== Exercise description ==
For the entries presented below, indicate the number of lines that include the word "after", adding nothing else.

***

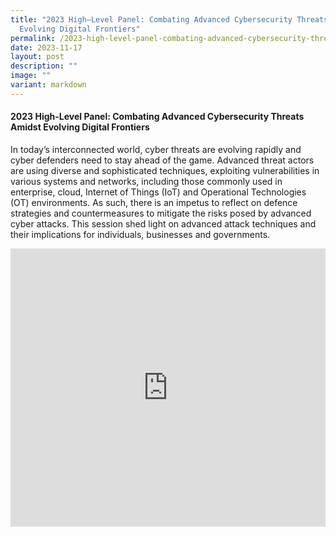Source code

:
 ```yaml
---
title: "2023 High–Level Panel: Combating Advanced Cybersecurity Threats Amidst
  Evolving Digital Frontiers"
permalink: /2023-high-level-panel-combating-advanced-cybersecurity-threats-amidst-evolving-digital-frontiers/
date: 2023-11-17
layout: post
description: ""
image: ""
variant: markdown
---
```

#### **2023 High-Level Panel: Combating Advanced Cybersecurity Threats Amidst Evolving Digital Frontiers**

In today’s interconnected world, cyber threats are evolving rapidly and cyber defenders need to stay ahead of the game. Advanced threat actors are using diverse and sophisticated techniques, exploiting vulnerabilities in various systems and networks, including those commonly used in enterprise, cloud, Internet of Things (IoT) and Operational Technologies (OT) environments. As such, there is an impetus to reflect on defence strategies and countermeasures to mitigate the risks posed by advanced cyber attacks. This session shed light on advanced attack techniques and their implications for individuals, businesses and governments. 

<iframe allowfullscreen="" allow="accelerometer; autoplay; clipboard-write; encrypted-media; gyroscope; picture-in-picture; web-share" frameborder="0" title="YouTube video player" src="https://www.youtube.com/embed/G9ORHT3w_-I?si=tJX4vgZKPd-raawh" width="100%" height="445"></iframe>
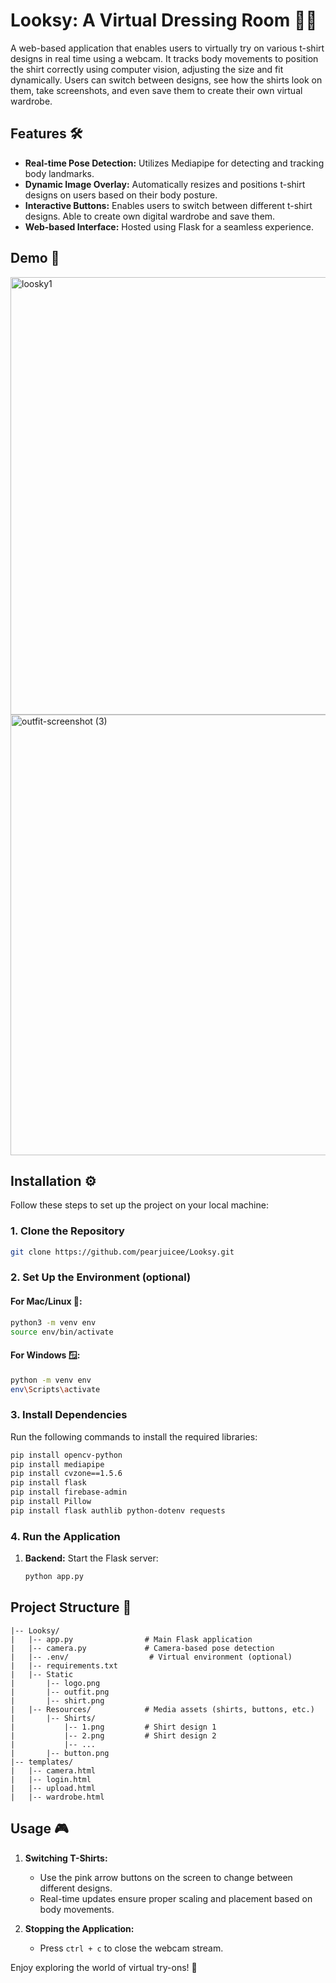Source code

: # Looksy: A Virtual Dressing Room 👚👕

A web-based application that enables users to virtually try on various t-shirt designs in real time using a webcam. It tracks body movements to position the shirt correctly using computer vision, adjusting the size and fit dynamically. Users can switch between designs, see how the shirts look on them, take screenshots, and even save them to create their own virtual wardrobe.

## Features 🛠️

- **Real-time Pose Detection:** Utilizes Mediapipe for detecting and tracking body landmarks.
- **Dynamic Image Overlay:** Automatically resizes and positions t-shirt designs on users based on their body posture.
- **Interactive Buttons:** Enables users to switch between different t-shirt designs. Able to create own digital wardrobe and save them.
- **Web-based Interface:** Hosted using Flask for a seamless experience.

## Demo 🎥
<img src="https://github.com/user-attachments/assets/fab4de56-5030-486c-8501-95cab9e1b6c2" alt="loosky1" width="700"/>
<img src="https://github.com/user-attachments/assets/d99334b9-b4c7-42eb-a2f6-8008144adc5b" alt="outfit-screenshot (3)" width="705"/>

## Installation ⚙️

Follow these steps to set up the project on your local machine:

### 1. Clone the Repository 
```bash
git clone https://github.com/pearjuicee/Looksy.git
```

### 2. Set Up the Environment (optional) 
#### For Mac/Linux 🍎: 
```bash
python3 -m venv env
source env/bin/activate
```
#### For Windows 🪟:
```bash
python -m venv env
env\Scripts\activate
```

### 3. Install Dependencies 
Run the following commands to install the required libraries:
```bash
pip install opencv-python
pip install mediapipe
pip install cvzone==1.5.6
pip install flask
pip install firebase-admin
pip install Pillow
pip install flask authlib python-dotenv requests

```

### 4. Run the Application 
1. **Backend:**
   Start the Flask server:
   ```bash
   python app.py
   ```

## Project Structure 📂

```
|-- Looksy/
|   |-- app.py                # Main Flask application
|   |-- camera.py             # Camera-based pose detection
|   |-- .env/                  # Virtual environment (optional)
|   |-- requirements.txt
|   |-- Static
|       |-- logo.png
|       |-- outfit.png
|       |-- shirt.png
|   |-- Resources/            # Media assets (shirts, buttons, etc.)
|       |-- Shirts/
|           |-- 1.png         # Shirt design 1
|           |-- 2.png         # Shirt design 2
|           |-- ...
|       |-- button.png       
|-- templates/
|   |-- camera.html           
|   |-- login.html
|   |-- upload.html
|   |-- wardrobe.html   
```

## Usage 🎮

1. **Switching T-Shirts:**
   - Use the pink arrow buttons on the screen to change between different designs.
   - Real-time updates ensure proper scaling and placement based on body movements.

2. **Stopping the Application:**
   - Press `ctrl + c` to close the webcam stream.


Enjoy exploring the world of virtual try-ons! 🥳
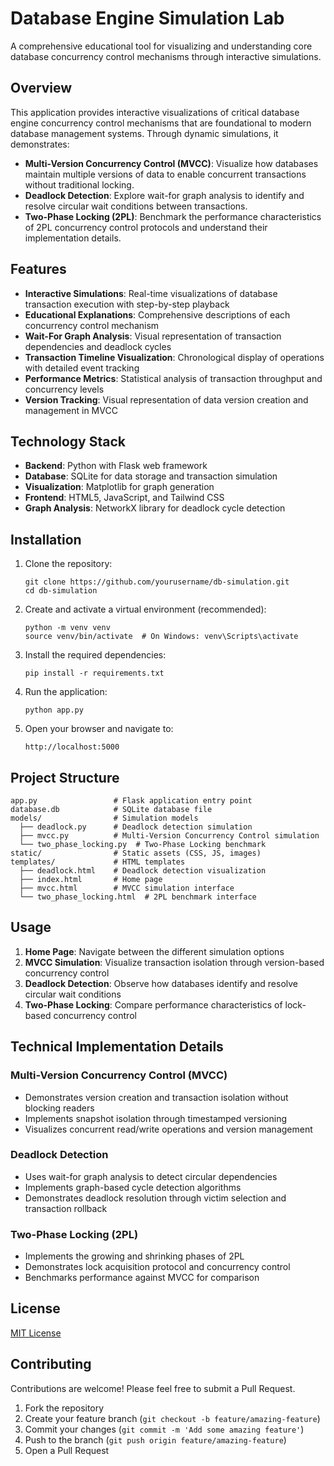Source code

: # Database Engine Simulation Lab

A comprehensive educational tool for visualizing and understanding core database concurrency control mechanisms through interactive simulations.

## Overview

This application provides interactive visualizations of critical database engine concurrency control mechanisms that are foundational to modern database management systems. Through dynamic simulations, it demonstrates:

- **Multi-Version Concurrency Control (MVCC)**: Visualize how databases maintain multiple versions of data to enable concurrent transactions without traditional locking.
- **Deadlock Detection**: Explore wait-for graph analysis to identify and resolve circular wait conditions between transactions.
- **Two-Phase Locking (2PL)**: Benchmark the performance characteristics of 2PL concurrency control protocols and understand their implementation details.

## Features

- **Interactive Simulations**: Real-time visualizations of database transaction execution with step-by-step playback
- **Educational Explanations**: Comprehensive descriptions of each concurrency control mechanism
- **Wait-For Graph Analysis**: Visual representation of transaction dependencies and deadlock cycles
- **Transaction Timeline Visualization**: Chronological display of operations with detailed event tracking
- **Performance Metrics**: Statistical analysis of transaction throughput and concurrency levels
- **Version Tracking**: Visual representation of data version creation and management in MVCC

## Technology Stack

- **Backend**: Python with Flask web framework
- **Database**: SQLite for data storage and transaction simulation
- **Visualization**: Matplotlib for graph generation
- **Frontend**: HTML5, JavaScript, and Tailwind CSS
- **Graph Analysis**: NetworkX library for deadlock cycle detection

## Installation

1. Clone the repository:
   ```
   git clone https://github.com/yourusername/db-simulation.git
   cd db-simulation
   ```

2. Create and activate a virtual environment (recommended):
   ```
   python -m venv venv
   source venv/bin/activate  # On Windows: venv\Scripts\activate
   ```

3. Install the required dependencies:
   ```
   pip install -r requirements.txt
   ```

4. Run the application:
   ```
   python app.py
   ```

5. Open your browser and navigate to:
   ```
   http://localhost:5000
   ```

## Project Structure

```
app.py                 # Flask application entry point
database.db            # SQLite database file
models/                # Simulation models 
  ├── deadlock.py      # Deadlock detection simulation
  ├── mvcc.py          # Multi-Version Concurrency Control simulation
  └── two_phase_locking.py  # Two-Phase Locking benchmark
static/                # Static assets (CSS, JS, images)
templates/             # HTML templates
  ├── deadlock.html    # Deadlock detection visualization
  ├── index.html       # Home page
  ├── mvcc.html        # MVCC simulation interface
  └── two_phase_locking.html  # 2PL benchmark interface
```

## Usage

1. **Home Page**: Navigate between the different simulation options
2. **MVCC Simulation**: Visualize transaction isolation through version-based concurrency control
3. **Deadlock Detection**: Observe how databases identify and resolve circular wait conditions
4. **Two-Phase Locking**: Compare performance characteristics of lock-based concurrency control

## Technical Implementation Details

### Multi-Version Concurrency Control (MVCC)
- Demonstrates version creation and transaction isolation without blocking readers
- Implements snapshot isolation through timestamped versioning
- Visualizes concurrent read/write operations and version management

### Deadlock Detection
- Uses wait-for graph analysis to detect circular dependencies
- Implements graph-based cycle detection algorithms
- Demonstrates deadlock resolution through victim selection and transaction rollback

### Two-Phase Locking (2PL)
- Implements the growing and shrinking phases of 2PL
- Demonstrates lock acquisition protocol and concurrency control
- Benchmarks performance against MVCC for comparison

## License

[MIT License](LICENSE)

## Contributing

Contributions are welcome! Please feel free to submit a Pull Request.

1. Fork the repository
2. Create your feature branch (`git checkout -b feature/amazing-feature`)
3. Commit your changes (`git commit -m 'Add some amazing feature'`)
4. Push to the branch (`git push origin feature/amazing-feature`)
5. Open a Pull Request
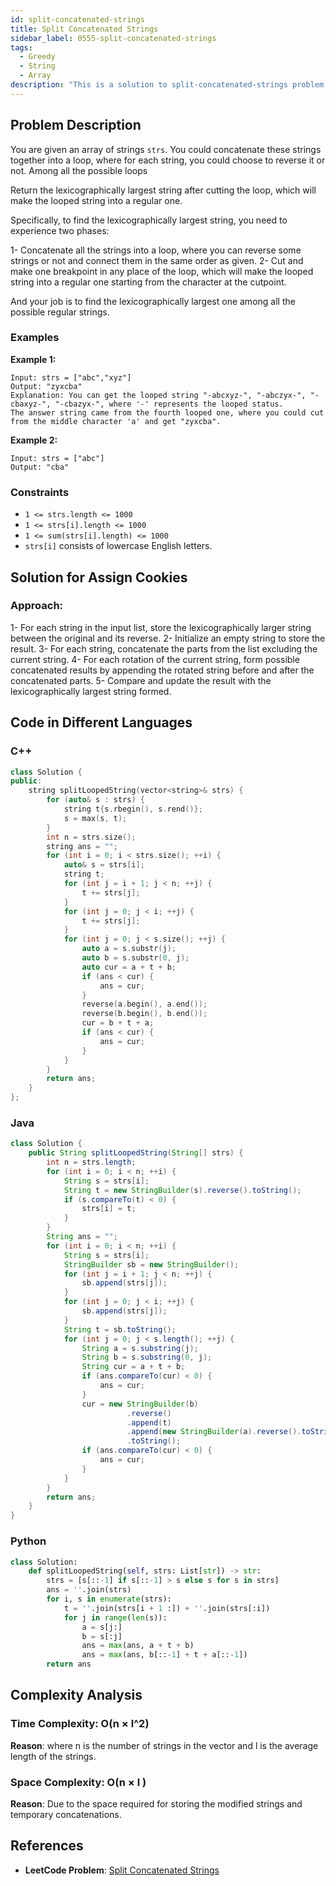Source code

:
 ```yaml
---
id: split-concatenated-strings
title: Split Concatenated Strings
sidebar_label: 0555-split-concatenated-strings
tags:
  - Greedy
  - String
  - Array
description: "This is a solution to split-concatenated-strings problem on LeetCode."
---
```


## Problem Description

You are given an array of strings `strs`. You could concatenate these strings together into a loop, where for each string, you could choose to reverse it or not. Among all the possible loops

Return the lexicographically largest string after cutting the loop, which will make the looped string into a regular one.

Specifically, to find the lexicographically largest string, you need to experience two phases:

1- Concatenate all the strings into a loop, where you can reverse some
   strings or not and connect them in the same order as given.
2- Cut and make one breakpoint in any place of the loop, which will
   make the looped string into a regular one starting from the character at the cutpoint.

And your job is to find the lexicographically largest one among all the possible regular strings.

### Examples

**Example 1:**

```
Input: strs = ["abc","xyz"]
Output: "zyxcba"
Explanation: You can get the looped string "-abcxyz-", "-abczyx-", "-cbaxyz-", "-cbazyx-", where '-' represents the looped status. 
The answer string came from the fourth looped one, where you could cut from the middle character 'a' and get "zyxcba".
```

**Example 2:**

```
Input: strs = ["abc"]
Output: "cba"

```


### Constraints

- `1 <= strs.length <= 1000`
- `1 <= strs[i].length <= 1000`
- `1 <= sum(strs[i].length) <= 1000`
- `strs[i]` consists of lowercase English letters.



## Solution for Assign Cookies

### Approach:

1- For each string in the input list, store the lexicographically
   larger string between the original and its reverse.
2- Initialize an empty string to store the result.
3- For each string, concatenate the parts from the list excluding the
   current string.
4- For each rotation of the current string, form possible concatenated
   results by appending the rotated string before and after the concatenated parts.
5- Compare and update the result with the lexicographically largest
   string formed.


## Code in Different Languages

### C++

```cpp
class Solution {
public:
    string splitLoopedString(vector<string>& strs) {
        for (auto& s : strs) {
            string t{s.rbegin(), s.rend()};
            s = max(s, t);
        }
        int n = strs.size();
        string ans = "";
        for (int i = 0; i < strs.size(); ++i) {
            auto& s = strs[i];
            string t;
            for (int j = i + 1; j < n; ++j) {
                t += strs[j];
            }
            for (int j = 0; j < i; ++j) {
                t += strs[j];
            }
            for (int j = 0; j < s.size(); ++j) {
                auto a = s.substr(j);
                auto b = s.substr(0, j);
                auto cur = a + t + b;
                if (ans < cur) {
                    ans = cur;
                }
                reverse(a.begin(), a.end());
                reverse(b.begin(), b.end());
                cur = b + t + a;
                if (ans < cur) {
                    ans = cur;
                }
            }
        }
        return ans;
    }
};
```
### Java

```java
class Solution {
    public String splitLoopedString(String[] strs) {
        int n = strs.length;
        for (int i = 0; i < n; ++i) {
            String s = strs[i];
            String t = new StringBuilder(s).reverse().toString();
            if (s.compareTo(t) < 0) {
                strs[i] = t;
            }
        }
        String ans = "";
        for (int i = 0; i < n; ++i) {
            String s = strs[i];
            StringBuilder sb = new StringBuilder();
            for (int j = i + 1; j < n; ++j) {
                sb.append(strs[j]);
            }
            for (int j = 0; j < i; ++j) {
                sb.append(strs[j]);
            }
            String t = sb.toString();
            for (int j = 0; j < s.length(); ++j) {
                String a = s.substring(j);
                String b = s.substring(0, j);
                String cur = a + t + b;
                if (ans.compareTo(cur) < 0) {
                    ans = cur;
                }
                cur = new StringBuilder(b)
                          .reverse()
                          .append(t)
                          .append(new StringBuilder(a).reverse().toString())
                          .toString();
                if (ans.compareTo(cur) < 0) {
                    ans = cur;
                }
            }
        }
        return ans;
    }
}

```

### Python

```python
class Solution:
    def splitLoopedString(self, strs: List[str]) -> str:
        strs = [s[::-1] if s[::-1] > s else s for s in strs]
        ans = ''.join(strs)
        for i, s in enumerate(strs):
            t = ''.join(strs[i + 1 :]) + ''.join(strs[:i])
            for j in range(len(s)):
                a = s[j:]
                b = s[:j]
                ans = max(ans, a + t + b)
                ans = max(ans, b[::-1] + t + a[::-1])
        return ans

```

## Complexity Analysis

### Time Complexity: O(n × l^2)
 **Reason**: where n is the number of strings in the vector and l is the average length of the strings.

### Space Complexity: O(n × l )
**Reason**: Due to the space required for storing the modified strings and temporary concatenations.

## References

- **LeetCode Problem**: [Split Concatenated Strings](https://leetcode.com/problems/split-concatenated-strings/)

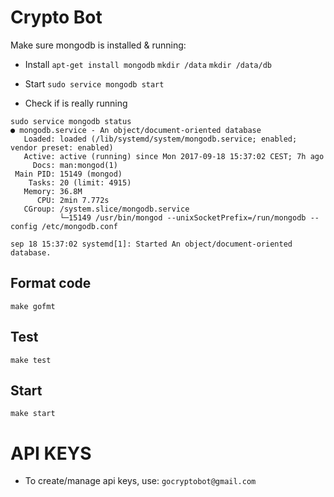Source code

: # Crypto Bot


Make sure mongodb is installed & running:

* Install
`apt-get install mongodb`
`mkdir /data`
`mkdir /data/db`

* Start
`sudo service mongodb start`

* Check if is really running
```
sudo service mongodb status
● mongodb.service - An object/document-oriented database
   Loaded: loaded (/lib/systemd/system/mongodb.service; enabled; vendor preset: enabled)
   Active: active (running) since Mon 2017-09-18 15:37:02 CEST; 7h ago
     Docs: man:mongod(1)
 Main PID: 15149 (mongod)
    Tasks: 20 (limit: 4915)
   Memory: 36.8M
      CPU: 2min 7.772s
   CGroup: /system.slice/mongodb.service
           └─15149 /usr/bin/mongod --unixSocketPrefix=/run/mongodb --config /etc/mongodb.conf

sep 18 15:37:02 systemd[1]: Started An object/document-oriented database.
```

## Format code
`make gofmt`

## Test
`make test`

## Start
`make start`


# API KEYS
* To create/manage api keys, use:  `gocryptobot@gmail.com`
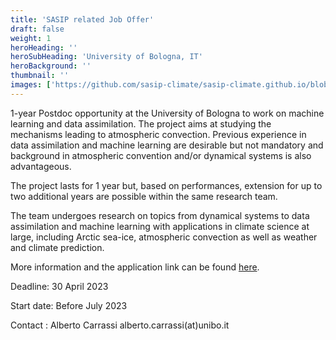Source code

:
```yaml
---
title: 'SASIP related Job Offer'
draft: false
weight: 1
heroHeading: ''
heroSubHeading: 'University of Bologna, IT'
heroBackground: ''
thumbnail: ''
images: ['https://github.com/sasip-climate/sasip-climate.github.io/blob/master/static/images/ice.jpg']
---
```


1-year Postdoc opportunity at the University of Bologna to work on machine learning and data assimilation.
The project aims at studying the mechanisms leading to atmospheric convection.
Previous experience in data assimilation and machine learning are desirable but not mandatory and background in atmospheric convention and/or dynamical systems is also advantageous.

The project lasts for 1 year but, based on performances, extension for up to two additional years are possible within the same research team.
    
The team undergoes research on topics from dynamical systems to data assimilation and machine learning with applications in climate science at large, including Arctic sea-ice, atmospheric convection as well as weather and climate prediction.

More information and the application link can be found [here](https://bandi.unibo.it/ricerca/assegni-ricerca?id_bando=65714).

Deadline: 30 April 2023

Start date: Before July 2023

Contact : Alberto Carrassi alberto.carrassi(at)unibo.it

***

== Solution to the problem ==
2